=== WHAT TO PRODUCE ===
Could you retype the records word for word but without any pictures?

=== DATASET ===

====================

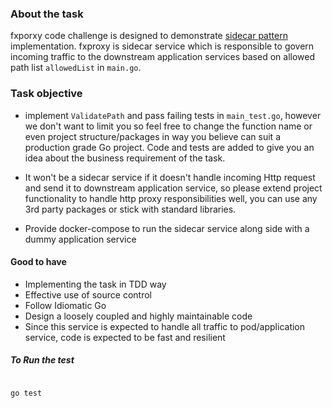### About the task ###

fxporxy code challenge is designed to demonstrate [sidecar pattern](https://docs.microsoft.com/en-us/azure/architecture/patterns/sidecar) implementation. fxproxy is sidecar service which is responsible to govern incoming traffic to the downstream application services based on allowed path list `allowedList` in `main.go`.


### Task objective ###

* implement `ValidatePath` and pass failing tests in `main_test.go`, however we don't want to limit you so feel free to change the function name or even project structure/packages in way you believe can suit a production grade Go project. Code and tests are added to give you an idea about the business requirement of the task.

* It won't be a sidecar service if it doesn't handle incoming Http request and send it to downstream application service, so please extend project functionality to handle http proxy responsibilities well, you can use any 3rd party packages or stick with standard libraries.

* Provide docker-compose to run the sidecar service along side with a dummy application service 

#### Good to have ####

* Implementing the task in TDD way
* Effective use of source control
* Follow Idiomatic Go
* Design a loosely coupled and highly maintainable code
* Since this service is expected to handle all traffic to pod/application service, code is expected to be fast and resilient


##### To Run the test

```

go test

```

====================

=== FINISHED EXERCISE ===
### About the task ###

fxporxy code challenge is designed to demonstrate [sidecar pattern](https://docs.microsoft.com/en-us/azure/architecture/patterns/sidecar) implementation. fxproxy is sidecar service which is responsible to govern incoming traffic to the downstream application services based on allowed path list `allowedList` in `main.go`.


### Task objective ###

* implement `ValidatePath` and pass failing tests in `main_test.go`, however we don't want to limit you so feel free to change the function name or even project structure/packages in way you believe can suit a production grade Go project. Code and tests are added to give you an idea about the business requirement of the task.

* It won't be a sidecar service if it doesn't handle incoming Http request and send it to downstream application service, so please extend project functionality to handle http proxy responsibilities well, you can use any 3rd party packages or stick with standard libraries.

* Provide docker-compose to run the sidecar service along side with a dummy application service 

#### Good to have ####

* Implementing the task in TDD way
* Effective use of source control
* Follow Idiomatic Go
* Design a loosely coupled and highly maintainable code
* Since this service is expected to handle all traffic to pod/application service, code is expected to be fast and resilient


##### To Run the test

```

go test

```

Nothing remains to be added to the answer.